Konstelasi Imajinasi

Minggu, 24 Desember 2017

Kemana Yusuf dan Zulaikha Melarikan Cintanya? -Review Novel Silariang, Cinta yang (Tak) Direstui

Tega-taq mengotori desa kami dengan siriq

Silariang merupakan istilah yang digunakan oleh masyarakat Sulawesi Selatan –terutama bagi orang Bugis dan Makassar- untuk menyebutkan pasangan yang kawin lari karena tidak direstui oleh orang tua. Tidak hanya di masa lalu, praktik silariang ini masih kerap kita temukan di masa sekarang, meski tentu, telah ada ihwal yang berubah, misal, hukumannya.

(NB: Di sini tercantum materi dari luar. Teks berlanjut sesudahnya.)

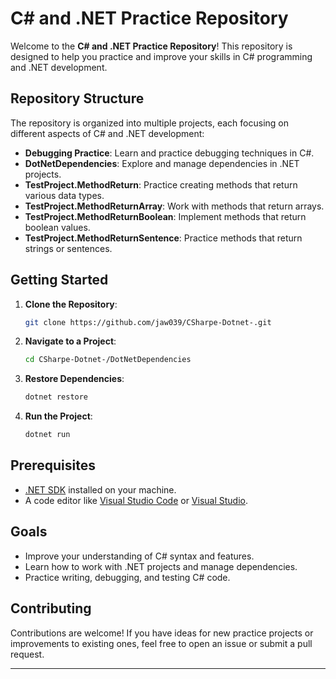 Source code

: # C# and .NET Practice Repository

Welcome to the **C# and .NET Practice Repository**! This repository is designed to help you practice and improve your skills in C# programming and .NET development.

## Repository Structure

The repository is organized into multiple projects, each focusing on different aspects of C# and .NET development:

- **Debugging Practice**: Learn and practice debugging techniques in C#.
- **DotNetDependencies**: Explore and manage dependencies in .NET projects.
- **TestProject.MethodReturn**: Practice creating methods that return various data types.
- **TestProject.MethodReturnArray**: Work with methods that return arrays.
- **TestProject.MethodReturnBoolean**: Implement methods that return boolean values.
- **TestProject.MethodReturnSentence**: Practice methods that return strings or sentences.

## Getting Started

1. **Clone the Repository**:
   ```bash
   git clone https://github.com/jaw039/CSharpe-Dotnet-.git
   ```

2. **Navigate to a Project**:
   ```bash
   cd CSharpe-Dotnet-/DotNetDependencies
   ```

3. **Restore Dependencies**:
   ```bash
   dotnet restore
   ```

4. **Run the Project**:
   ```bash
   dotnet run
   ```

## Prerequisites

- [.NET SDK](https://dotnet.microsoft.com/download) installed on your machine.
- A code editor like [Visual Studio Code](https://code.visualstudio.com/) or [Visual Studio](https://visualstudio.microsoft.com/).

## Goals

- Improve your understanding of C# syntax and features.
- Learn how to work with .NET projects and manage dependencies.
- Practice writing, debugging, and testing C# code.

## Contributing

Contributions are welcome! If you have ideas for new practice projects or improvements to existing ones, feel free to open an issue or submit a pull request.


---

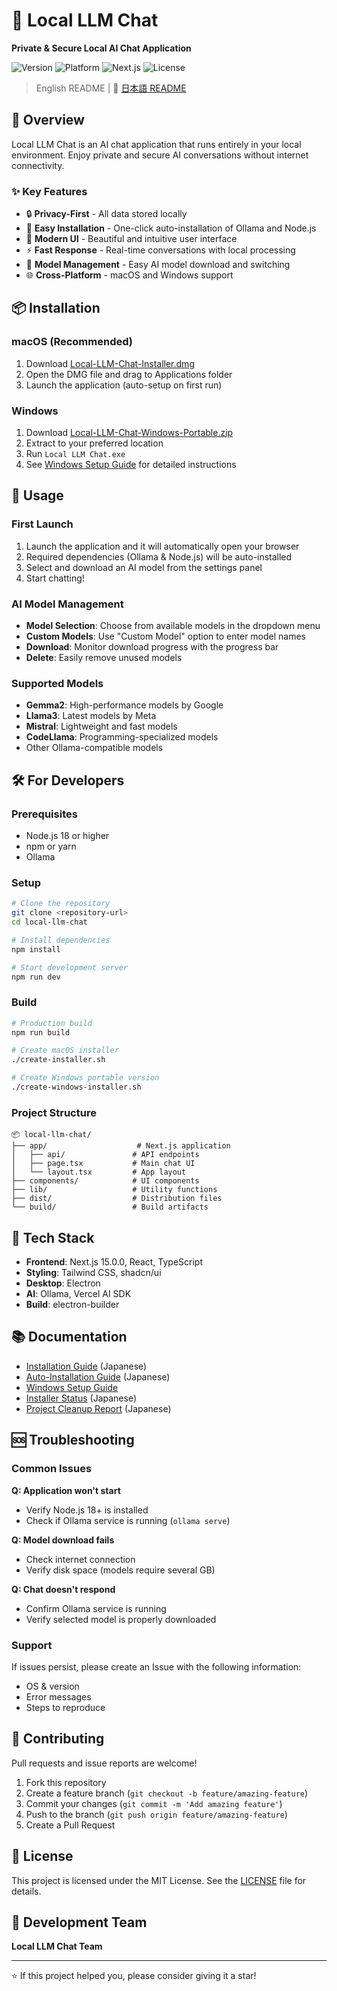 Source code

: # 🤖 Local LLM Chat

**Private & Secure Local AI Chat Application**

![Version](https://img.shields.io/badge/version-2.0.0-blue.svg)
![Platform](https://img.shields.io/badge/platform-macOS%20%7C%20Windows-lightgrey.svg)
![Next.js](https://img.shields.io/badge/Next.js-15.0.0-black.svg)
![License](https://img.shields.io/badge/license-MIT-green.svg)

> English README | 📖 [日本語 README](./README.md)

## 🌟 Overview

Local LLM Chat is an AI chat application that runs entirely in your local environment. Enjoy private and secure AI conversations without internet connectivity.

### ✨ Key Features

- 🔒 **Privacy-First** - All data stored locally
- 🚀 **Easy Installation** - One-click auto-installation of Ollama and Node.js
- 🎨 **Modern UI** - Beautiful and intuitive user interface
- ⚡ **Fast Response** - Real-time conversations with local processing
- 🔄 **Model Management** - Easy AI model download and switching
- 🌐 **Cross-Platform** - macOS and Windows support

## 📦 Installation

### macOS (Recommended)

1. Download [Local-LLM-Chat-Installer.dmg](./dist/Local-LLM-Chat-Installer.dmg)
2. Open the DMG file and drag to Applications folder
3. Launch the application (auto-setup on first run)

### Windows

1. Download [Local-LLM-Chat-Windows-Portable.zip](./dist/Local-LLM-Chat-Windows-Portable.zip)
2. Extract to your preferred location
3. Run `Local LLM Chat.exe`
4. See [Windows Setup Guide](./dist/WINDOWS-SETUP-GUIDE.md) for detailed instructions

## 🚀 Usage

### First Launch

1. Launch the application and it will automatically open your browser
2. Required dependencies (Ollama & Node.js) will be auto-installed
3. Select and download an AI model from the settings panel
4. Start chatting!

### AI Model Management

- **Model Selection**: Choose from available models in the dropdown menu
- **Custom Models**: Use "Custom Model" option to enter model names
- **Download**: Monitor download progress with the progress bar
- **Delete**: Easily remove unused models

### Supported Models

- **Gemma2**: High-performance models by Google
- **Llama3**: Latest models by Meta
- **Mistral**: Lightweight and fast models
- **CodeLlama**: Programming-specialized models
- Other Ollama-compatible models

## 🛠️ For Developers

### Prerequisites

- Node.js 18 or higher
- npm or yarn
- Ollama

### Setup

```bash
# Clone the repository
git clone <repository-url>
cd local-llm-chat

# Install dependencies
npm install

# Start development server
npm run dev
```

### Build

```bash
# Production build
npm run build

# Create macOS installer
./create-installer.sh

# Create Windows portable version
./create-windows-installer.sh
```

### Project Structure

```
📦 local-llm-chat/
├── app/                    # Next.js application
│   ├── api/               # API endpoints
│   ├── page.tsx           # Main chat UI
│   └── layout.tsx         # App layout
├── components/            # UI components
├── lib/                   # Utility functions
├── dist/                  # Distribution files
└── build/                 # Build artifacts
```

## 🔧 Tech Stack

- **Frontend**: Next.js 15.0.0, React, TypeScript
- **Styling**: Tailwind CSS, shadcn/ui
- **Desktop**: Electron
- **AI**: Ollama, Vercel AI SDK
- **Build**: electron-builder

## 📚 Documentation

- [Installation Guide](./INSTALLATION_GUIDE.md) (Japanese)
- [Auto-Installation Guide](./AUTO_INSTALL_GUIDE.md) (Japanese)
- [Windows Setup Guide](./dist/WINDOWS-SETUP-GUIDE.md)
- [Installer Status](./INSTALLER_STATUS.md) (Japanese)
- [Project Cleanup Report](./CLEANUP_REPORT.md) (Japanese)

## 🆘 Troubleshooting

### Common Issues

**Q: Application won't start**
- Verify Node.js 18+ is installed
- Check if Ollama service is running (`ollama serve`)

**Q: Model download fails**
- Check internet connection
- Verify disk space (models require several GB)

**Q: Chat doesn't respond**
- Confirm Ollama service is running
- Verify selected model is properly downloaded

### Support

If issues persist, please create an Issue with the following information:
- OS & version
- Error messages
- Steps to reproduce

## 🤝 Contributing

Pull requests and issue reports are welcome!

1. Fork this repository
2. Create a feature branch (`git checkout -b feature/amazing-feature`)
3. Commit your changes (`git commit -m 'Add amazing feature'`)
4. Push to the branch (`git push origin feature/amazing-feature`)
5. Create a Pull Request

## 📄 License

This project is licensed under the MIT License. See the [LICENSE](LICENSE) file for details.

## 👥 Development Team

**Local LLM Chat Team**

---

⭐ If this project helped you, please consider giving it a star!
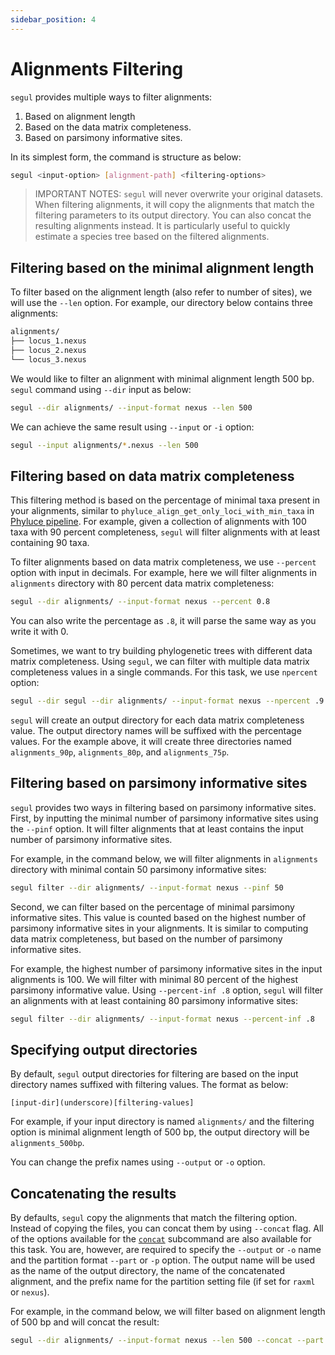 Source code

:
 ```yaml
---
sidebar_position: 4
---
```


# Alignments Filtering

`segul` provides multiple ways to filter alignments:

1. Based on alignment length
2. Based on the data matrix completeness.
3. Based on parsimony informative sites.

In its simplest form, the command is structure as below:

```Bash
segul <input-option> [alignment-path] <filtering-options>
```

> IMPORTANT NOTES: `segul` will never overwrite your original datasets. When filtering alignments, it will copy the alignments that match the filtering parameters to its output directory. You can also concat the resulting alignments instead. It is particularly useful to quickly estimate a species tree based on the filtered alignments.

## Filtering based on the minimal alignment length

To filter based on the alignment length (also refer to number of sites), we will use the `--len` option. For example, our directory below contains three alignments:

```Bash
alignments/
├── locus_1.nexus
├── locus_2.nexus
└── locus_3.nexus
```

We would like to filter an alignment with minimal alignment length 500 bp. `segul` command using `--dir` input as below:

```Bash
segul --dir alignments/ --input-format nexus --len 500
```

We can achieve the same result using `--input` or `-i` option:

```Bash
segul --input alignments/*.nexus --len 500
```

## Filtering based on data matrix completeness

This filtering method is based on the percentage of minimal taxa present in your alignments, similar to `phyluce_align_get_only_loci_with_min_taxa` in [Phyluce pipeline](https://phyluce.readthedocs.io/en/latest/tutorials/tutorial-1.html#final-data-matrices). For example, given a collection of alignments with 100 taxa with 90 percent completeness, `segul` will filter alignments with at least containing 90 taxa.

To filter alignments based on data matrix completeness, we use `--percent` option with input in decimals. For example, here we will filter alignments in `alignments` directory with 80 percent data matrix completeness:

```Bash
segul --dir alignments/ --input-format nexus --percent 0.8
```

You can also write the percentage as `.8`, it will parse the same way as you write it with 0.

Sometimes, we want to try building phylogenetic trees with different data matrix completeness. Using `segul`, we can filter with multiple data matrix completeness values in a single commands. For this task, we use `npercent` option:

```Bash
segul --dir segul --dir alignments/ --input-format nexus --npercent .9 .8 .75
```

`segul` will create an output directory for each data matrix completeness value. The output directory names will be suffixed with the percentage values. For the example above, it will create three directories named `alignments_90p`, `alignments_80p`, and `alignments_75p`.

## Filtering based on parsimony informative sites

`segul` provides two ways in filtering based on parsimony informative sites. First, by inputting the minimal number of parsimony informative sites using the `--pinf` option. It will filter alignments that at least contains the input number of parsimony informative sites.

For example, in the command below, we will filter alignments in `alignments` directory with minimal contain 50 parsimony informative sites:

```Bash
segul filter --dir alignments/ --input-format nexus --pinf 50
```

Second, we can filter based on the percentage of minimal parsimony informative sites. This value is counted based on the highest number of parsimony informative sites in your alignments. It is similar to computing data matrix completeness, but based on the number of parsimony informative sites.

For example, the highest number of parsimony informative sites in the input alignments is 100. We will filter with minimal 80 percent of the highest parsimony informative value. Using `--percent-inf .8` option, `segul` will filter an alignments with at least containing 80 parsimony informative sites:

```Bash
segul filter --dir alignments/ --input-format nexus --percent-inf .8
```

## Specifying output directories

By default, `segul` output directories for filtering are based on the input directory names suffixed with filtering values. The format as below:

```Text
[input-dir](underscore)[filtering-values]
```

For example, if your input directory is named `alignments/` and the filtering option is minimal alignment length of 500 bp, the output directory will be `alignments_500bp`.

You can change the prefix names using `--output` or `-o` option.

## Concatenating the results

By defaults, `segul` copy the alignments that match the filtering option. Instead of copying the files, you can concat them by using `--concat` flag. All of the options available for the [`concat`](./concat) subcommand are also available for this task. You are, however, are required to specify the `--output` or `-o` name and the partition format `--part` or `-p` option. The output name will be used as the name of the output directory, the name of the concatenated alignment, and the prefix name for the partition setting file (if set for `raxml` or `nexus`).

For example, in the command below, we will filter based on alignment length of 500 bp and will concat the result:

```Bash
segul --dir alignments/ --input-format nexus --len 500 --concat --part raxml -output concat_alignment
```
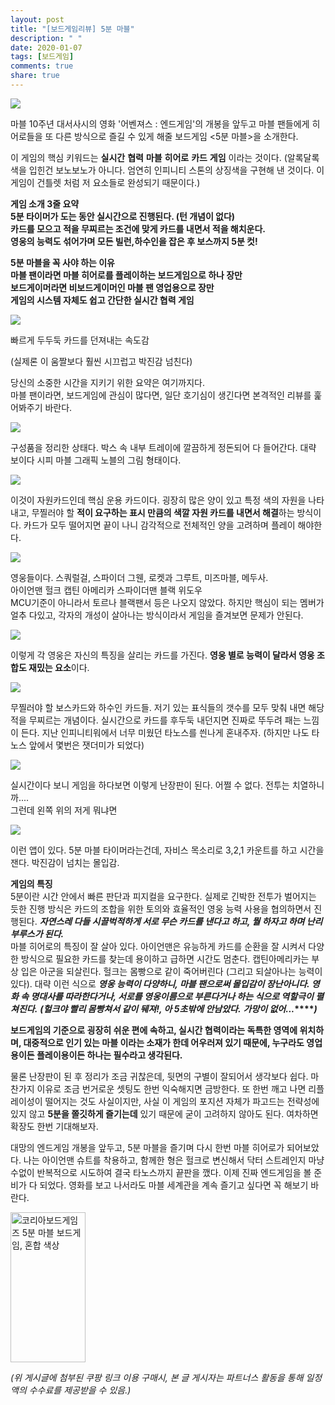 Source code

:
 ```yaml
---
layout: post
title: "[보드게임리뷰] 5분 마블"
description: " "
date: 2020-01-07
tags: [보드게임]
comments: true
share: true
---
```




![](https://post-phinf.pstatic.net/MjAxOTA0MThfMjgx/MDAxNTU1NTE0MzQ4NzAy.cJgIUsaTYT3KhDNboXnxpj-jC0d55SCHtMc8fyK-T8wg.qibgTlo0H5txDDZHoO3T6UshyNYfIAjqbFiysMugRG4g.JPEG/P20190416_235103440_96FC1EA7-FC24-4919-B7F5-BE118ED7A509.JPG?type=w1200)

  
  
마블 10주년 대서사시의 영화 '어벤져스 : 엔드게임'의 개봉을 앞두고 마블 팬들에게 히어로들을 또 다른 방식으로 즐길 수 있게 해줄 보드게임 <5분 마블>을 소개한다.  
  
이 게임의 핵심 키워드는  **실시간**  **협력**  **마블**  **히어로**  **카드**  **게임**  이라는 것이다.  (알록달록 색을 입힌건 보노보노가 아니다. 엄연히 인피니티 스톤의 상징색을 구현해 낸 것이다. 이 게임이 건틀렛 처럼 저 요소들로 완성되기 때문이다.)  
  
**게임 소개 3줄 요약**  
**5분 타이머가 도는 동안 실시간으로 진행된다. (턴 개념이 없다)**  
**카드를 모으고 적을 무찌르는 조건에 맞게 카드를 내면서 적을 해치운다.**  
**영웅의 능력도 섞어가며 모든 빌런,하수인을 잡은 후 보스까지 5분 컷!**  
  
**5분 마블을 꼭 사야 하는 이유**  
**마블 팬이라면 마블 히어로를 플레이하는 보드게임으로 하나 장만**  
**보드게이머라면 비보드게이머인 마블 팬 영업용으로 장만**  
**게임의 시스템 자체도 쉽고 간단한 실시간 협력 게임**  

![](https://post-phinf.pstatic.net/MjAxOTA0MjBfMjI0/MDAxNTU1NzM3NjA3NDk2.d77t6LiGNBiDpuFPr_KmNLaQliAoUoo1FaHbShQQek8g.SotpVhiSHCXjSaXRUVp0uDNFBlY50_qiBO8nuhBr3Wog.GIF/IMG_1983.GIF?type=w1200)

빠르게 두두둑 카드를 던져내는 속도감

  
(실제론 이 움짤보다 훨씬 시끄럽고 박진감 넘친다)  
  
당신의 소중한 시간을 지키기 위한 요약은 여기까지다.  
마블 팬이라면, 보드게임에 관심이 많다면, 일단 호기심이 생긴다면 본격적인 리뷰를 훑어봐주기 바란다.  
  

![](https://post-phinf.pstatic.net/MjAxOTA0MThfNyAg/MDAxNTU1NTE0MzQ5NDUw.j34cKje5Du-JPdZbFcJyPJlMbM22ZT3S9gWxFQDhjhgg.srd0P5Nee_rbCsCDEQd5vG5vYA-uPJF33llZ50KslUwg.JPEG/P20190416_235122528_3B328FC1-8DE0-4D6B-859B-03DEF89844E6.JPG?type=w1200)

구성품을 정리한 상태다. 박스 속 내부 트레이에 깔끔하게 정돈되어 다 들어간다. 대략 보이다 시피 마블 그래픽 노블의 그림 형태이다.

![](https://post-phinf.pstatic.net/MjAxOTA0MThfMjYx/MDAxNTU1NTE0MzQ5NTM3.KIgm5dhPu_BW1Mh5Y6ldrS8UOfLuVyLbnshY0Fc74gAg.QOFEbLkh55hhS-pochYCHOUc1X3Jpawz6qlQ-HYrMdUg.JPEG/P20190416_235437377_AF5EBEDE-B6BD-4D60-B939-F774E07B8220.JPG?type=w1200)

이것이 자원카드인데 핵심 운용 카드이다. 굉장히 많은 양이 있고 특정 색의 자원을 나타내고, 무찔러야 할  **적이 요구하는 표시 만큼의 색깔 자원 카드를 내면서 해결**하는 방식이다. 카드가 모두 떨어지면 끝이 나니 감각적으로 전체적인 양을 고려하며 플레이 해야한다.

![](https://post-phinf.pstatic.net/MjAxOTA0MThfMjA2/MDAxNTU1NTE0MzQ5Mjgz.iBtZB2pKzBdzLOfkXxjsHMCqZtqloLwtIC8fYgoOzDQg.Imt9Wm99-A-QIv2unNzTTDZthGfQRunuc9SihYuPbssg.JPEG/P20190416_235200853_10FAE5E9-B9EF-479A-AF42-A5D7695E832D.JPG?type=w1200)

영웅들이다. 스쿼럴걸, 스파이더 그웬, 로켓과 그루트, 미즈마블, 메두사.  
아이언맨 헐크 캡틴 아메리카 스파이더맨 블랙 위도우  
MCU기준이 아니라서 토르나 블랙팬서 등은 나오지 않았다. 하지만 핵심이 되는 멤버가 얼추 다있고, 각자의 개성이 살아나는 방식이라서 게임을 즐겨보면 문제가 안된다.

![](https://post-phinf.pstatic.net/MjAxOTA0MThfNDQg/MDAxNTU1NTE0MzQ4Nzgw.dsiy3axFvo4II4srL4_-Nxu4vrcDvJfV5SdoZc_IjmQg.PCaNTFc4m3Q_LpdN_yCDIoAIxQYIFCQEIkMNfgckvtMg.JPEG/P20190416_235326364_E7CF7C39-DC01-4D6F-A936-BB67853179EA.JPG?type=w1200)

이렇게 각 영웅은 자신의 특징을 살리는 카드를 가진다.  **영웅 별로 능력이 달라서 영웅 조합도 재밌는 요소**이다.

![](https://post-phinf.pstatic.net/MjAxOTA0MThfMjg3/MDAxNTU1NTE0MzQ4Njg3.exWKmI1B1yipf3f1niVgg1iib2zimyQiDM5uP166yuwg.PjwyExcBvTTNGD983ZZBJuUTm8Tyc6yTRaU0SoU03cwg.JPEG/P20190416_235255926_7057908D-3930-4F6D-989F-78456B927DF7.JPG?type=w1200)

무찔러야 할 보스카드와 하수인 카드들. 저기 있는 표식들의 갯수를 모두 맞춰 내면 해당 적을 무찌르는 개념이다. 실시간으로 카드를 후두둑 내던지면 진짜로 뚜두려 패는 느낌이 든다. 지난 인피니티워에서 너무 미웠던 타노스를 씐나게 혼내주자. (하지만 나도 타노스 앞에서 몇번은 잿더미가 되었다)

![](https://post-phinf.pstatic.net/MjAxOTA0MThfMjM0/MDAxNTU1NTE0MzQ4NjY1.4KhpWtdzinYjax-Y18G8LQKPJ0qQIzqPD4unWyZOjHEg.xEk3tR5p6nEogvgNEFN2W6E1XxgMtHPGPx23u21SYxIg.JPEG/P20190413_005556769_80059C7F-A951-4AEB-B975-740C9C2031D6.JPG?type=w1200)

실시간이다 보니 게임을 하다보면 이렇게 난장판이 된다. 어쩔 수 없다. 전투는 치열하니까....  
그런데 왼쪽 위의 저게 뭐냐면

![](https://post-phinf.pstatic.net/MjAxOTA0MThfMTIw/MDAxNTU1NTE0MzQ5NTc0.v6GpbunMh_v6KN3FuujeO4b8rFMx2iluoERm4TBAu_4g._HNIugDY2UsnmiiCaiAc8skJZcgNt524BsJoQvSbHSMg.PNG/P20190418_001607000_4773900A-373A-4A71-9F4B-A143C48D5935.PNG?type=w1200)

이런 앱이 있다. 5분 마블 타이머라는건데, 자비스 목소리로 3,2,1 카운트를 하고 시간을 잰다. 박진감이 넘치는 몰입감.  
  
  
**게임의 특징**  
5분이란 시간 안에서 빠른 판단과 피지컬을 요구한다. 실제로 긴박한 전투가 벌어지는 듯한 진행 방식은 카드의 조합을 위한 토의와 효율적인 영웅 능력 사용을 협의하면서 진행된다.  **_자연스레 다들 시끌벅적하게 서로 무슨 카드를 낸다고 하고, 뭘 하자고 하며 난리부루스가 된다._**  
마블 히어로의 특징이 잘 살아 있다. 아이언맨은 유능하게 카드를 순환을 잘 시켜서 다양한 방식으로 필요한 카드를 찾는데 용이하고 급하면 시간도 멈춘다. 캡틴아메리카는 부상 입은 아군을 되살린다. 헐크는 몸빵으로 같이 죽어버린다 (그리고 되살아나는 능력이 있다). 대략 이런 식으로  **_영웅 능력이 다양하니, 마블 팬으로써 몰입감이 장난아니다. 영화 속 명대사를 따라한다거나, 서로를 영웅이름으로 부른다거나 하는 식으로 역할극이 펼쳐진다._** **_(_****_헐크_****_야 빨리 몸빵쳐서 같이 뒈져!, 아 5초밖에 안남았다._** **_가망이 없어..._****_)_**  
  
**보드게임의 기준으로 굉장히 쉬운 편에 속하고, 실시간 협력이라는 독특한 영역에 위치하며, 대중적으로 인기 있는 마블 이라는 소재가 한데 어우러져 있기 때문에, 누구라도 영업용이든 플레이용이든 하나는 필수라고 생각된다.**  

  
물론 난장판이 된 후 정리가 조금 귀찮은데, 뒷면의 구별이 잘되어서 생각보다 쉽다. 마찬가지 이유로 조금 번거로운 셋팅도 한번 익숙해지면 금방한다. 또 한번 깨고 나면 리플레이성이 떨어지는 것도 사실이지만, 사실 이 게임의 포지션 자체가 파고드는 전략성에 있지 않고  **5분을 쫄깃하게 즐기는데**  있기 때문에 굳이 고려하지 않아도 된다. 여차하면 확장도 한번 기대해보자.  
  
대망의 엔드게임 개봉을 앞두고, 5분 마블을 즐기며 다시 한번 마블 히어로가 되어보았다. 나는 아이언맨 슈트를 착용하고, 함께한 형은 헐크로 변신해서 닥터 스트레인지 마냥 수없이 반복적으로 시도하여 결국 타노스까지 끝판을 깼다. 이제 진짜 엔드게임을 볼 준비가 다 되었다. 영화를 보고 나서라도 마블 세계관을 계속 즐기고 싶다면 꼭 해보기 바란다.

<a href="https://coupa.ng/bPopo0" target="_blank" referrerpolicy="unsafe-url"><img src="https://static.coupangcdn.com/image/affiliate/banner/05b58f954c3c22595573d7eca2f9cb66@2x.jpg" alt="코리아보드게임즈 5분 마블 보드게임, 혼합 색상" width="120" height="240"></a>

_(위 게시글에 첨부된 쿠팡 링크 이용 구매시, 본 글 게시자는 파트너스 활동을 통해 일정액의 수수료를 제공받을 수 있음.)_ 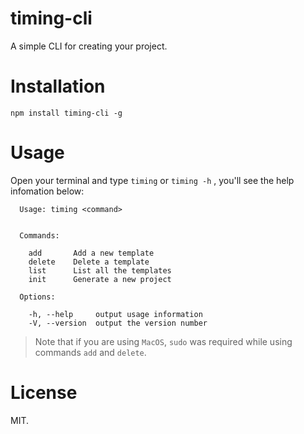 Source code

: # timing-cli
A simple CLI for creating your project.

# Installation
```
npm install timing-cli -g
```

# Usage
Open your terminal and type `timing` or `timing -h` , you'll see the help infomation below:
```
  Usage: timing <command>


  Commands:

    add       Add a new template
    delete    Delete a template
    list      List all the templates
    init      Generate a new project

  Options:

    -h, --help     output usage information
    -V, --version  output the version number
```

> Note that if you are using `MacOS`, `sudo` was required while using commands `add` and `delete`.

# License
MIT.
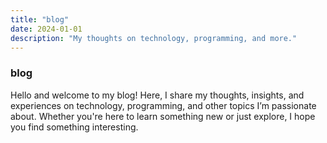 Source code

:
 ```yaml
---
title: "blog"
date: 2024-01-01
description: "My thoughts on technology, programming, and more."
---
```

### blog 

Hello and welcome to my blog! Here, I share my thoughts, insights, and experiences on technology, programming, and other topics I’m passionate about. Whether you're here to learn something new or just explore, I hope you find something interesting.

Sebetulnya, ada tiga konsep berbeda yang berkaitan dengan kawin lari ini, yakni silariang itu sendiri, nilariang, dan najuluang alena. Dianggap silariang jika kedua pasangan sama-sama suka dan memutuskan untuk ‘lari’ bersama. Nilariang berarti ‘dilarikan’ atau ‘dibawa lari’, yakni istilah yang diberikan jika seorang laki-laki membawa lari seorang perempuan. Dalam kasus ini, tidak ada suka sama suka, si perempuan tidak ingin menikah dengan si lelaki, tapi akhirnya mau karena diancam, diintimidasi, bahkan mungkin ‘diculik’.  Istilah ketiga yakni najuluang alena merupakan ungkapan yang disematkan kepada seorang perempuan yang rela dirinya dibawa lari oleh seorang lelaki. Dalam kasus ini, si perempuan rela melakukan apa saja yang penting bisa membuat dirinya tetap bersama si lelaki, meski tanpa restu orang tuanya, dan meski dengan harus memaksa si lelaki jika si lelaki itu tidak mau melakukannya. Di sini bisa dilihat, bagaimana perempuan lebih agresif daripada si lelaki.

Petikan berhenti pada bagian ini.